* [Work instruction]: Leave the pictures out and quote every line from the start of the listing to the line with "wants to apply", inclusive.

* [Dataset records]:

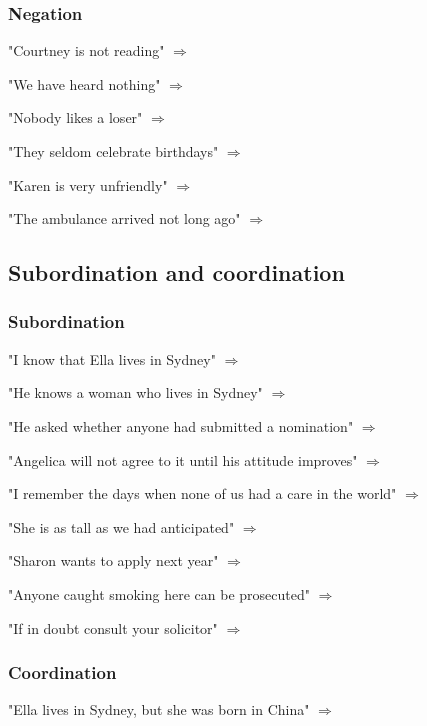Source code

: \subsubsection{Negation}

"Courtney is not reading" $\Longrightarrow$ \formula{}

"We have heard nothing" $\Longrightarrow$ \formula{}

"Nobody likes a loser" $\Longrightarrow$ \formula{}

"They seldom celebrate birthdays" $\Longrightarrow$ \formula{}

"Karen is very unfriendly" $\Longrightarrow$ \formula{}

"The ambulance arrived not long ago" $\Longrightarrow$ \formula{}

\subsection{Subordination and coordination}

\subsubsection{Subordination}

"I know that Ella lives in Sydney" $\Longrightarrow$ \formula{}

"He knows a woman who lives in Sydney" $\Longrightarrow$ \formula{}

"He asked whether anyone had submitted a nomination" $\Longrightarrow$ \formula{}

"Angelica will not agree to it until his attitude improves" $\Longrightarrow$ \formula{}

"I remember the days when none of us had a care in the world" $\Longrightarrow$ \formula{}

"She is as tall as we had anticipated" $\Longrightarrow$ \formula{}

"Sharon wants to apply next year" $\Longrightarrow$ \formula{}

"Anyone caught smoking here can be prosecuted" $\Longrightarrow$ \formula{}

"If in doubt consult your solicitor" $\Longrightarrow$ \formula{}

\subsubsection{Coordination}

"Ella lives in Sydney, but she was born in China" $\Longrightarrow$ \formula{}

* [Answer]:
Source code

: \subsubsection{Negation}

"Courtney is not reading" $\Longrightarrow$ \formula{}

"We have heard nothing" $\Longrightarrow$ \formula{}

"Nobody likes a loser" $\Longrightarrow$ \formula{}

"They seldom celebrate birthdays" $\Longrightarrow$ \formula{}

"Karen is very unfriendly" $\Longrightarrow$ \formula{}

"The ambulance arrived not long ago" $\Longrightarrow$ \formula{}

\subsection{Subordination and coordination}

\subsubsection{Subordination}

"I know that Ella lives in Sydney" $\Longrightarrow$ \formula{}

"He knows a woman who lives in Sydney" $\Longrightarrow$ \formula{}

"He asked whether anyone had submitted a nomination" $\Longrightarrow$ \formula{}

"Angelica will not agree to it until his attitude improves" $\Longrightarrow$ \formula{}

"I remember the days when none of us had a care in the world" $\Longrightarrow$ \formula{}

"She is as tall as we had anticipated" $\Longrightarrow$ \formula{}

"Sharon wants to apply next year" $\Longrightarrow$ \formula{}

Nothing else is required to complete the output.